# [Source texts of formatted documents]
:::

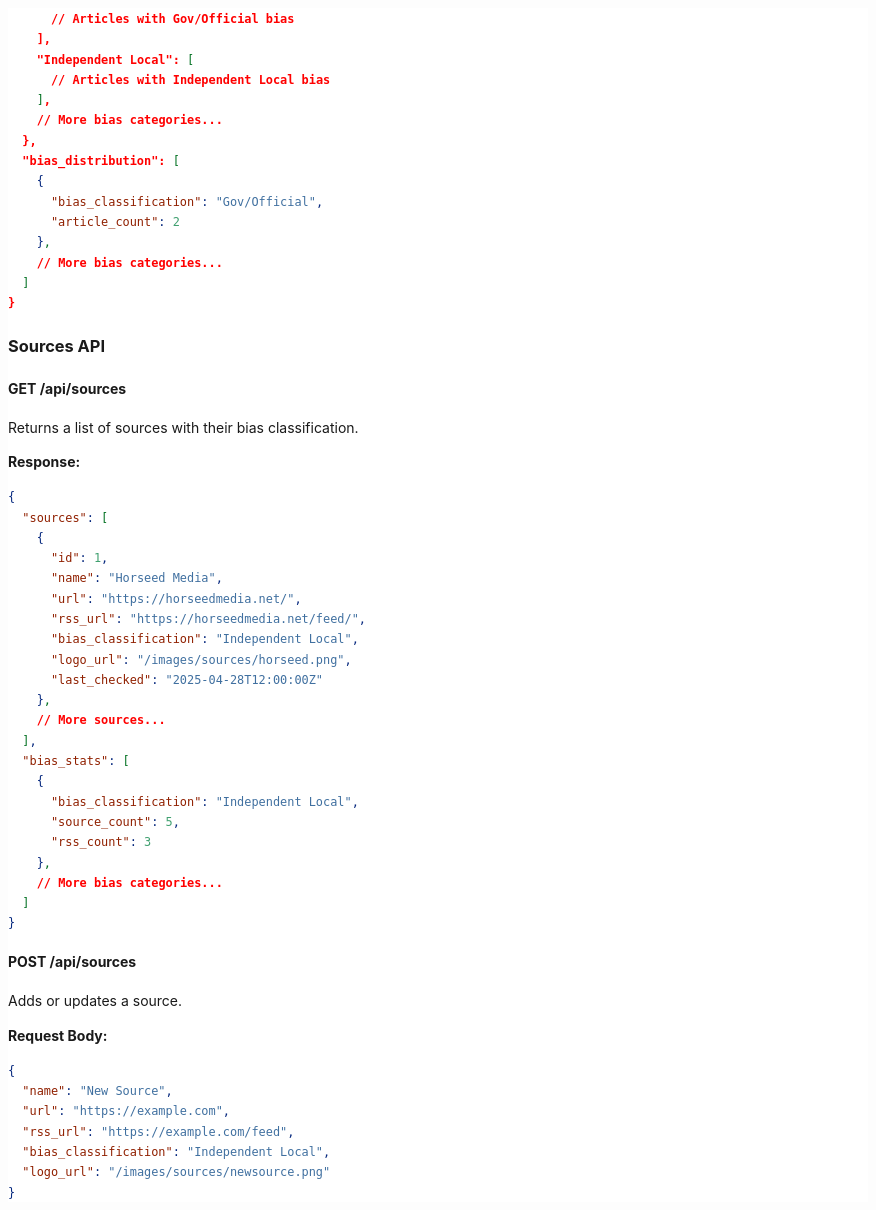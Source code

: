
 ```json
      // Articles with Gov/Official bias
    ],
    "Independent Local": [
      // Articles with Independent Local bias
    ],
    // More bias categories...
  },
  "bias_distribution": [
    {
      "bias_classification": "Gov/Official",
      "article_count": 2
    },
    // More bias categories...
  ]
}
```

### Sources API

#### GET /api/sources
Returns a list of sources with their bias classification.

**Response:**
```json
{
  "sources": [
    {
      "id": 1,
      "name": "Horseed Media",
      "url": "https://horseedmedia.net/",
      "rss_url": "https://horseedmedia.net/feed/",
      "bias_classification": "Independent Local",
      "logo_url": "/images/sources/horseed.png",
      "last_checked": "2025-04-28T12:00:00Z"
    },
    // More sources...
  ],
  "bias_stats": [
    {
      "bias_classification": "Independent Local",
      "source_count": 5,
      "rss_count": 3
    },
    // More bias categories...
  ]
}
```

#### POST /api/sources
Adds or updates a source.

**Request Body:**
```json
{
  "name": "New Source",
  "url": "https://example.com",
  "rss_url": "https://example.com/feed",
  "bias_classification": "Independent Local",
  "logo_url": "/images/sources/newsource.png"
}
```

:::

# [YOUR OBJECTIVE]
Restate the records above word for word, without the pictures.

# [ANSWER SECTION]
Source code

:
 ```json
      // Articles with Gov/Official bias
    ],
    "Independent Local": [
      // Articles with Independent Local bias
    ],
    // More bias categories...
  },
  "bias_distribution": [
    {
      "bias_classification": "Gov/Official",
      "article_count": 2
    },
    // More bias categories...
  ]
}
```

### Sources API

#### GET /api/sources
Returns a list of sources with their bias classification.

**Response:**
```json
{
  "sources": [
    {
      "id": 1,
      "name": "Horseed Media",
      "url": "https://horseedmedia.net/",
      "rss_url": "https://horseedmedia.net/feed/",
      "bias_classification": "Independent Local",
      "logo_url": "/images/sources/horseed.png",
      "last_checked": "2025-04-28T12:00:00Z"
    },
    // More sources...
  ],
  "bias_stats": [
    {
      "bias_classification": "Independent Local",
      "source_count": 5,
      "rss_count": 3
    },
    // More bias categories...
  ]
}
```

#### POST /api/sources
Adds or updates a source.

**Request Body:**
```json
{
  "name": "New Source",
  "url": "https://example.com",
  "rss_url": "https://example.com/feed",
  "bias_classification": "Independent Local",
  "logo_url": "/images/sources/newsource.png"
}
```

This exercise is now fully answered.